Recorded data:
★ ★ ★ ★

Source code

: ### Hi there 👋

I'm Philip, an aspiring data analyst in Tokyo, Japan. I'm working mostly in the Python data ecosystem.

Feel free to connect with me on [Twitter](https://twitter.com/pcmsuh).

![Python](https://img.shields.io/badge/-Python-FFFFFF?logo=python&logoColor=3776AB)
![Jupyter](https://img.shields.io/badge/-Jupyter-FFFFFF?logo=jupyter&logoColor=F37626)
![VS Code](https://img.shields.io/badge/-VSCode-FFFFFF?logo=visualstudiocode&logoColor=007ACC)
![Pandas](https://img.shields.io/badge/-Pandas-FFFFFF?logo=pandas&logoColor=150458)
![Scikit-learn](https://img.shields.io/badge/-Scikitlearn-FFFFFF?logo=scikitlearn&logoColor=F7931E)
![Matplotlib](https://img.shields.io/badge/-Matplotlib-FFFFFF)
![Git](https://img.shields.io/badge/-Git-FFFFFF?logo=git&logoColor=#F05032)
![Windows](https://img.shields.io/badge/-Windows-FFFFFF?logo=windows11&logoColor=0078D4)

★ ★ ★ ★

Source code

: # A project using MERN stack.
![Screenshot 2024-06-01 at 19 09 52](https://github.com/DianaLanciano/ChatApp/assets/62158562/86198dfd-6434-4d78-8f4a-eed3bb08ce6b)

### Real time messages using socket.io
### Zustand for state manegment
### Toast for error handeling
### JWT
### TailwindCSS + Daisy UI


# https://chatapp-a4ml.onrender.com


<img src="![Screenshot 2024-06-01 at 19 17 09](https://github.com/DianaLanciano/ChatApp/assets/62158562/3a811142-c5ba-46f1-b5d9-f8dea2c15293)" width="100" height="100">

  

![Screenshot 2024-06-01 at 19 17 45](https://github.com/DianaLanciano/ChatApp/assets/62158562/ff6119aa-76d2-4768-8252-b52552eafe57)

★ ★ ★ ★

Search the entries for the word "assets" and copy every line that has it.

= Task output =
![Screenshot 2024-06-01 at 19 09 52](https://github.com/DianaLanciano/ChatApp/assets/62158562/86198dfd-6434-4d78-8f4a-eed3bb08ce6b)
<img src="![Screenshot 2024-06-01 at 19 17 09](https://github.com/DianaLanciano/ChatApp/assets/62158562/3a811142-c5ba-46f1-b5d9-f8dea2c15293)" width="100" height="100">
![Screenshot 2024-06-01 at 19 17 45](https://github.com/DianaLanciano/ChatApp/assets/62158562/ff6119aa-76d2-4768-8252-b52552eafe57)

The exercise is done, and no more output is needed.